When you reach a certain age, you can tell a truth without fear. It is a truth that I think highly of Mary Helen Washington’s The Other Blacklist in much the same way I think highly of Lawrence P. Jackson’s The Indignant Generation: A Narrative History of African American Writers and Critics, 1934-1960 (Princeton: Princeton University Press, 2011). They complement one another. Both books address literary and cultural issues with scholarly and critical grace. They are readable and enhanced by conversational style. They minimize pretense. Were I teaching a graduate seminar on research, these books would be two of the printed texts. They are that good. While both books are touchstones of effective writing and rhetorical eloquence, Washington’s book is especially good in its specificity about the aims, procedures, and probable outcomes of seeking a balance of qualitative and quantitative research methodologies. It is a truth that I am prejudiced in favor of empiricism and common sense in literary and cultural studies; I have severe reservations about the excesses of the speculative and think intellectual fireworks are ultimately reductive.
Washington’s book has been many years in the making, but our waiting for its publication has not been in vain. By virtue of exacting documentation, she explores key issues in historiography and a researcher’s historicity. This is a trait we find in the most useful examples of work in cultural studies. She does not disguise her ideology with the Latinate illocutions best used in canonizing saints literary and otherwise. Clean prose satisfies her needs and ours. In the intellectual climate begot, in part, by fear of increased Federal domestic surveillance, revelations about the sacred secrets of Cold War politics, and confusion about the purposes of discourses in the Age of Information ---in that climate, what Washington has done is justifiable. She is forthright in announcing her research question in the Introduction: “ What happens if you put the black literary and cultural Left at the center of African American studies of the Cold War?” (13).
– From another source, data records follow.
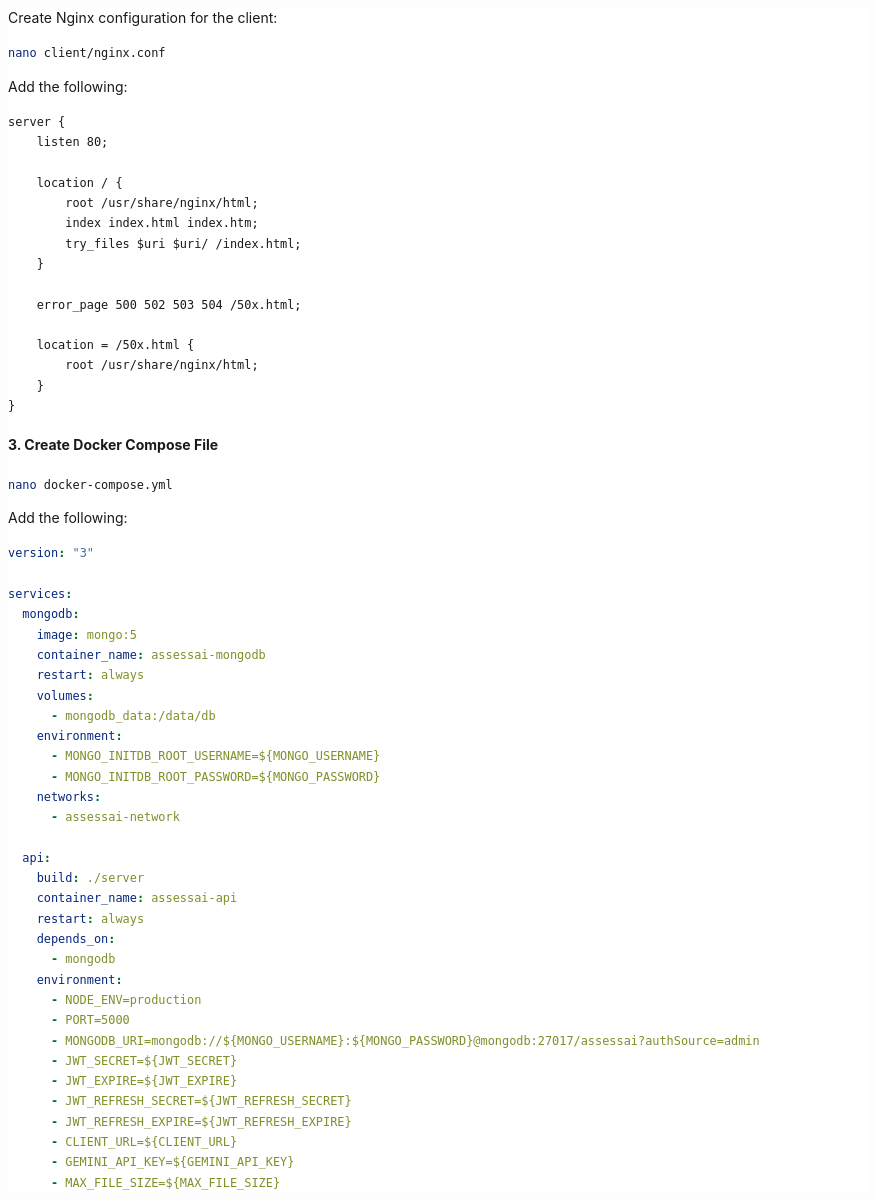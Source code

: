 Create Nginx configuration for the client:

```bash
nano client/nginx.conf
```

Add the following:

```nginx
server {
    listen 80;

    location / {
        root /usr/share/nginx/html;
        index index.html index.htm;
        try_files $uri $uri/ /index.html;
    }

    error_page 500 502 503 504 /50x.html;

    location = /50x.html {
        root /usr/share/nginx/html;
    }
}
```

#### 3. Create Docker Compose File

```bash
nano docker-compose.yml
```

Add the following:

```yaml
version: "3"

services:
  mongodb:
    image: mongo:5
    container_name: assessai-mongodb
    restart: always
    volumes:
      - mongodb_data:/data/db
    environment:
      - MONGO_INITDB_ROOT_USERNAME=${MONGO_USERNAME}
      - MONGO_INITDB_ROOT_PASSWORD=${MONGO_PASSWORD}
    networks:
      - assessai-network

  api:
    build: ./server
    container_name: assessai-api
    restart: always
    depends_on:
      - mongodb
    environment:
      - NODE_ENV=production
      - PORT=5000
      - MONGODB_URI=mongodb://${MONGO_USERNAME}:${MONGO_PASSWORD}@mongodb:27017/assessai?authSource=admin
      - JWT_SECRET=${JWT_SECRET}
      - JWT_EXPIRE=${JWT_EXPIRE}
      - JWT_REFRESH_SECRET=${JWT_REFRESH_SECRET}
      - JWT_REFRESH_EXPIRE=${JWT_REFRESH_EXPIRE}
      - CLIENT_URL=${CLIENT_URL}
      - GEMINI_API_KEY=${GEMINI_API_KEY}
      - MAX_FILE_SIZE=${MAX_FILE_SIZE}
```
The most immediate answer is that you write The Other Blacklist. You conduct interviews. You spend many hours doing archival work and reading empowering secondary works by Sterling Stuckey, Harold Cruse, Michael Denning, Trudier Harris, James Smethurst, Robin D. G. Kelley, Frances Stonor Saunders, and others. You abstain from the seductive pleasures of theory and endeavor to make persuasive connections and interpretations among life histories, hardcore pre- and post-Cold War politics, and the functions of criticism, aesthetics, and writing that desires to have the status of what counts as “literature” in the United States and other parts of the world. You agonize over the multitude of other questions your research question spawns. You avoid being tendentious. As you explore the Cold War tropics of discourse, you succeed in writing a book that will appeal to your peers as well as to general readers who wish to know what is still being withheld from us about labor, literary inclusion and exclusion, practices of literacy and the endless quest for justice and freedom. Or, better yet, why many of us can feel that maximized national security policies have made us hostages without sanctuary.
One of the peculiar features of The Other Blacklist is how frequently Washington uses such phrases as “what I want to do,” “what I have tried to do,” “I trace,” “I chart,” “my intention is to show.” These simple declarations of intention and desire have the cumulative effect of exposing Washington’s awareness that research findings are provisional not definitive. From my vantage, her rhetorical strategies do not betray trepidation about her authority or depth of knowledge. Rather they inspire greater confidence that she knows what she is discussing and why she is seeking to discover what many scholars, anthologists, and critics have chosen to ignore or denigrate. Respecting the limits of critical thought as one triumphs over those limits is the mark of the seasoned scholar. Washington seems to be determined that we understand concerns about labor and race, about work, led some African American writers and artists to embrace leftist ideologies or the Communist Party and that their choices of remaining in the leftist orbit or departing from it were complex not simple. One must turn to Cedric Robinson’s Black Marxism: The Making of the Black Radical Tradition (1983) and Harold Cruse’s The Crisis of the Negro Intellectual (1967) for fuller explanations of those choices. In this matter of political choices they were not unlike their non-black comrades; they were very much unlike those comrades, however, in what they brought to the Left from their vernacular heritage of folklore, oral traditions and literature, and other forms of cultural expressiveness. In what she discusses about aesthetics and the Left, Washington is very clear in noting this fact.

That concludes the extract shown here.